• **Exercise goal**
If a line in the entries below contains "West", copy it.
___ Study material ___
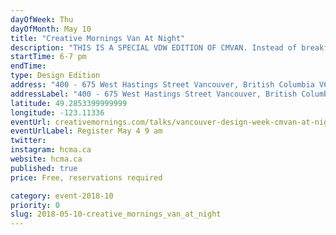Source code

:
 ```yaml
---
dayOfWeek: Thu
dayOfMonth: May 10
title: "Creative Mornings Van At Night"
description: "THIS IS A SPECIAL VDW EDITION OF CMVAN. Instead of breakfast and coffee, join the CMVan community for drinks and canapés on Thursday, May 10th from 6–7pm and hear from two rising local design stars, Ender and Pat Christie, co-founders of SPACE, in a co-presentation about creativity through the lenses of commitment and craft. As part of Vancouver Design Week, this special evening edition of CreativeMornings/Vancouver will be hosted by HCMA Architecture + Design in their Vancouver headquarters. As usual, Tickets are free, but tickets will be issued with priority to Vancouver Design Week attendees. Any remaining seats will be chosen randomly from the waitlist on Monday, May 7th with confirmation sent via email."
startTime: 6-7 pm
endTime: 
type: Design Edition
address: "400 - 675 West Hastings Street Vancouver, British Columbia V6B 1N2, Vancouver, BC, Canada"
addressLabel: "400 - 675 West Hastings Street Vancouver, British Columbia V6B 1N2"
latitude: 49.2853399999999
longitude: -123.11336
eventUrl: creativemornings.com/talks/vancouver-design-week-cmvan-at-night
eventUrlLabel: Register May 4 9 am
twitter: 
instagram: hcma.ca
website: hcma.ca
published: true
price: Free, reservations required

category: event-2018-10
priority: 0
slug: 2018-05-10-creative_mornings_van_at_night
---
```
___
• **Exercise output**
address: "400 - 675 West Hastings Street Vancouver, British Columbia V6B 1N2, Vancouver, BC, Canada"
addressLabel: "400 - 675 West Hastings Street Vancouver, British Columbia V6B 1N2"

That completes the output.